Why did I turn off the lights, you might ask? Here's why: when I got up there at a quarter to seven on a late August morning to our gym on the 16th floor of a building with two walls made up of windows, you don't need a fucking overhead light on to read. Furthermore, if you're trying to read while working on any cardio machine other than a bike, you're wasting your time. And even furthermore, if you've got a magazine and an iPod, how much are you actually absorbing? It's one thing to have music on while you study--I'm down with that. I've even seen people have the TV on while they work out. But at some point, I, as a 6-year veteran of the gym who has found herself 20 pounds lighter for her troubles, have to lift up my sneaker-sporting foot and draw the line somewhere.
Exercise, especially cardio, requires balance and hand/eye coordination. If you're going to distract yourself with somethign to read, you either have to slow down the intensity of your workout or you have to barely skim or understand what you're reading. Add an iPod or some similar personal music device, and you're not really getting anything out of anything. You're multitasking, and there's been some research here lately showing that multitasking isn't so good for you. And know who really pisses me off? The people who come up to our gym and turn on the TV, then go to one of the cardio machines around the corner from the TV where they can't see it, put on headphones, and start reading while they're on the machine. When the revolution comes, these people are going in my mass grave with Bobby Brown, Whitney Houston, and those God-forsaken gauchos that came out this year.
I get annoyed when I see people lean on the stair machine. i get annoyed when people stop to watch the TV while lifting weights. I get annoyed when I hear that TV on at all, because in my said 6 years of using said gym, I've noticed that people who watch the TV in our gym when they work out don't end up working out for very long. It doesn't really become a habit for them. And that leads me to why all these things bother me. They all bother me because something inside me knows that these half-hearted worker-outers are the same people I hear schlepping this pebble and tsk-tsk proclaiming in the line at Starbucks, "Yeah, I just can't make myself work out. I just don't see any benefits, and it's too early, and I still keep gaining weight even though I'll do it for a few weeks, it's just not working I think I'll just diet instead, blah blah blah." I want to beat these people unconscious with their own shoe.

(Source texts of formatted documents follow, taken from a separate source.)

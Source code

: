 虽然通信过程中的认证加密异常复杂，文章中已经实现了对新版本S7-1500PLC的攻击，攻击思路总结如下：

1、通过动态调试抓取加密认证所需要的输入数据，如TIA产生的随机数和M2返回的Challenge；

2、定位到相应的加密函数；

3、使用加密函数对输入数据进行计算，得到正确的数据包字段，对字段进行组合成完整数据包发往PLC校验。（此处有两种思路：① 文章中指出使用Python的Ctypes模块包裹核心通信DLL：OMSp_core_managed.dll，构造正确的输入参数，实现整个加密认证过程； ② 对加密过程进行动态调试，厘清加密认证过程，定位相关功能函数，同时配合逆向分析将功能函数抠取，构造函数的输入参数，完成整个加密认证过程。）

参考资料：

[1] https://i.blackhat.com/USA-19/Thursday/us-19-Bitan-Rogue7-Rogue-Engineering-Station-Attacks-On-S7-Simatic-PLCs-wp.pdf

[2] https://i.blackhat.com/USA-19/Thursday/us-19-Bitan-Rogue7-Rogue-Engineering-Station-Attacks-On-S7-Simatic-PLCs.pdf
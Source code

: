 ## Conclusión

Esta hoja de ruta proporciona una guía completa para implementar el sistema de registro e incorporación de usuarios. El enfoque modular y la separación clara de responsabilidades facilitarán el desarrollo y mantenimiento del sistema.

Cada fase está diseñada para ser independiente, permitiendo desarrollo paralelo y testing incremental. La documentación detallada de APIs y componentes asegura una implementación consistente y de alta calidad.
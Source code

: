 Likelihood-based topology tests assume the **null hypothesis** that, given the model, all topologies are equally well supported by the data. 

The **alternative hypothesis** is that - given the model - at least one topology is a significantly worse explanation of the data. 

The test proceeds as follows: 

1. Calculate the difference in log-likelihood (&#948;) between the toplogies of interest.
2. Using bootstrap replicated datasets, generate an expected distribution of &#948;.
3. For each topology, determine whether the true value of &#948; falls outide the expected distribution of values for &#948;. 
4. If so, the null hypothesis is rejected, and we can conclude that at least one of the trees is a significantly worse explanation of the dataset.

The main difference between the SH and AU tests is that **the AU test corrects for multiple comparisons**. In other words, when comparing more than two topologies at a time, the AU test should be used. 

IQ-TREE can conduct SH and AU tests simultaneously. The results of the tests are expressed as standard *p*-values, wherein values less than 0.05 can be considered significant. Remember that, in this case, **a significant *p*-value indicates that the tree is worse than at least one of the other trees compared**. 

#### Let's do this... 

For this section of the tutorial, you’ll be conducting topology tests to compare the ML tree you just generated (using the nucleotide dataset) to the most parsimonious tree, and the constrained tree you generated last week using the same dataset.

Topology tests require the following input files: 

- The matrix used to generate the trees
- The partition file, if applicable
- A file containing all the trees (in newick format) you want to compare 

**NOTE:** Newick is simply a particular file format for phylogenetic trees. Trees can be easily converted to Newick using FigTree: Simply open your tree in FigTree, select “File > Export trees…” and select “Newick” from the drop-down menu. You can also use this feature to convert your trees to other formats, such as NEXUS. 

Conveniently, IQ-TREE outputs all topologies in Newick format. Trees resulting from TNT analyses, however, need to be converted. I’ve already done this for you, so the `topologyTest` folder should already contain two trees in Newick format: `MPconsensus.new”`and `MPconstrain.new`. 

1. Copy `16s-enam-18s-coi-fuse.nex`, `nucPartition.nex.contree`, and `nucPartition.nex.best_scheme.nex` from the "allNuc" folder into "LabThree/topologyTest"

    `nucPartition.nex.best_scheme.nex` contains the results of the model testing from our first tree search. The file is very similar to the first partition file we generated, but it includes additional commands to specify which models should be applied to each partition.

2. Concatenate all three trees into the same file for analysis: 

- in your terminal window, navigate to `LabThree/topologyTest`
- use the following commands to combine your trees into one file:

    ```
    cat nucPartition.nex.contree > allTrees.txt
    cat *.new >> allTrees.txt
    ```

I want to knock sense into these folks because working out does indeed help you out in the long run. Even during the long stretches where I lost little or no weight, I knew I was increasing my muscle tone, my lung capacity, my blood flow. I was reducing my blood pressure, the time it took me to run a mile, the pain I felt when I lifted ten pounds over my head. Best of all, after keeping up the hard work six mornings a week, I'm at the point now where gaining a pound or two over a holiday isn't a trauma. It's a matter of go-back-to-doing-what-you-usually-do-each-day and it falls right off. So I want to shake these people to their senses:
- If you lean on the stair machine while you use it, you're not actually burning the calories it says you're burning. If you need to lean, then you're working too hard for too long. Dial it down for 60 seconds and then dial it back up.
- If you just listen to music while on the treadmill or elliptical, you can use your arms to burn more calories instead of holding the book open.
- If you have to hang onto the control panel of the treadmill when it's at an angle in order to stay on it, it's too steep. Dial it down.
- If you pause only 30-60 seconds between sets and exercises while weightlifting, you'll still get a good rest but you'll have enough time to get a lot done.
Moral of the story: like any other job on the planet, if you pay attention to your workout and your form, you will see results, save time, and actually reap benefits from the activity. Oh, I'm sorry, did I distract you from reading about Lindsey Lohan's latest drunken escapade in US Weekly? My bad. Carry on. I'm sure your beer belly will disappear in no time at 3 mph and no incline. Enjoy.